1 Introduction

In these notes, we focus on the damped Newton method for strongly monotone and Lipschitz continuous operator equations on a real-valued Hilbert space X with inner product \((\cdot ,\cdot )_X\) and induced norm \(\left\| \cdot \right\| _X\). Specifically, given a nonlinear operator \(\textsf{F}:X \rightarrow X'\), we focus on the equation

$$\begin{aligned} u \in X: \qquad \textsf{F}(u)=0 \quad \text {in} \ X'; \end{aligned}$$
(1)

here, \(X'\) denotes the dual space of X. In weak form, this problem is given by

$$\begin{aligned} u \in X: \qquad \langle \textsf{F}(u),v\rangle =0 \qquad \text {for all} \ v \in X, \end{aligned}$$
(2)

where \(\langle \cdot ,\cdot \rangle \) signifies the duality pairing in \(X' \times X\). Throughout this work, we impose the following structural assumptions on the nonlinear operator \(\textsf{F}: X \rightarrow X'\):

  1. (F1)

    The operator \(\textsf{F}\) is Lipschitz continuous; i.e., there exists a constant \(L >0\) such that

    $$\begin{aligned} |\langle \textsf{F}(u)-\textsf{F}(v),w\rangle | \le L \left\| u-v\right\| _X \left\| w\right\| _X \qquad \text {for all} \ u,v,w \in X; \end{aligned}$$
    (3)
  2. (F2)

    The operator \(\textsf{F}\) is strongly monotone; i.e., there exists a constant \(\nu >0\) such that

    $$\begin{aligned} \langle \textsf{F}(u)-\textsf{F}(v),u-v\rangle \ge \nu \left\| u-v\right\| _X^2 \qquad \text {for all} \ u,v \in X. \end{aligned}$$
    (4)

Under those conditions, it is well-known that the operator equation (1) has a unique solution \(u^\star \in X\); see, e.g., [11, Section 3.3] or [13, Section 25.4]. However, since \(\textsf{F}\) is assumed to be nonlinear, it is in general not feasible to solve for \(u^\star \in X\). As a remedy, one may apply an iteration scheme to obtain an approximation \(u^n\) of \(u^\star \). The most famous method to approximate iteratively a root of a nonlinear operator \(\textsf{F}\) is the Newton method, which is defined as follows: For a given initial guess \(u^0 \in X\), we define recursively

$$\begin{aligned} u^{n+1}=u^n - \textsf{F}'(u^n)^{-1}\textsf{F}(u^n), \qquad n \in {\mathbb {N}}, \end{aligned}$$
(5)

where \(\textsf{F}'(u^n):X \rightarrow X'\) denotes the Gateaux derivative of \(\textsf{F}\) at \(u^n \in X\). The main advantage of the Newton method over other iterative linearisation schemes is the local quadratic convergence rate. However, in many cases, the Newton scheme requires an initial guess close to a solution of the operator equation. To improve the lack of global convergence, one may introduce a damping parameter. Then, the damped Newton method is given by

$$\begin{aligned} u^{n+1}=u^n-\delta (u^n)\textsf{F}'(u^n)^{-1}\textsf{F}(u^n), \qquad n \in {\mathbb {N}}, \end{aligned}$$
(6)

where \(\delta (u^n)>0\) is a damping parameter, which may depend on the given iterate. Often, it is not clear how to choose the damping parameter optimally. Moreover, choices that guarantee the global convergence a priori may often entail an inferior convergence rate compared to the undamped scheme (5). For an extensive overview of Newton’s method for nonlinear problems, we refer the interested reader to [4], especially [4, Section 3] for its damped counterpart, and the references therein. Further and more recent works on the development of adaptive step-size strategies for the damped Newton method may include [1, 2, 12].

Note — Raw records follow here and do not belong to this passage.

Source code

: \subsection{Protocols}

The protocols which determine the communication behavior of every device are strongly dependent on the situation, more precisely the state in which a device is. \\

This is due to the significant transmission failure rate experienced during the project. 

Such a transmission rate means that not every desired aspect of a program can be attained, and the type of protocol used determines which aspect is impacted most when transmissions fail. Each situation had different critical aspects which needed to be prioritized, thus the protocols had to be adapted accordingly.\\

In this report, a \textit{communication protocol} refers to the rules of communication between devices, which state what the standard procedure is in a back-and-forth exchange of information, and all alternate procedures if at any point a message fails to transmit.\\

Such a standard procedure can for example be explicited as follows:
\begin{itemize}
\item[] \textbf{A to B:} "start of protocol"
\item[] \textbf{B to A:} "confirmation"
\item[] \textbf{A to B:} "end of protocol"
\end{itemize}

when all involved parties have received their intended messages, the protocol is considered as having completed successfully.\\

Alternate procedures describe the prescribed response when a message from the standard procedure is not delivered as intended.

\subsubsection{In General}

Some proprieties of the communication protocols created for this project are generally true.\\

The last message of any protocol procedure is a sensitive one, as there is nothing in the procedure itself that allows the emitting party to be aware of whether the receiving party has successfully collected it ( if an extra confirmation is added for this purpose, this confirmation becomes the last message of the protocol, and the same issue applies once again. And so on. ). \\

The motivation of this work is to present an adaptive damped Newton method, which guarantees the global convergence, and, in a vicinity of a solution, exhibits the optimal quadratic convergence rate. By no means at all do we claim to present a state-of-the-art nonlinear solver for the problem considered herein. However, those superior solvers and adaptive step-size strategies are much more involved, whereas the presented scheme is easily accessible and fairly simple to implement. Finally, the algorithm presented herein can also be applied efficiently in combination with an adaptive finite element method. Indeed, the presented nonlinear solver fits into the framework of [6], and even with the adaptive damping strategy yields the optimal convergence rate with respect to the degrees of freedom and the overall computational costs; see [6, Thm. 4.3]

1.1 Contribution

The novelty of the present manuscript is to combine the convergence analysis of the Newton method from [8, Thm. 2.6] (see also [10, Cor. 2.7] for a closely related result) and the step-size strategies from [10, Section 3], which were developed in the context of the Kačanov iteration scheme. In particular, transferring the step-size strategy from [10, Section 3.1] to the setting of the damped Newton scheme leads to a simple justification why the classical Newton method is optimal in a neighbourhood of a solution. On the other hand, a variant of the adaptive step-size strategy from [10, Section 3.2] yields the global convergence combined with the local quadratic convergence rate, provided that an undamped step is admissible close to the solution.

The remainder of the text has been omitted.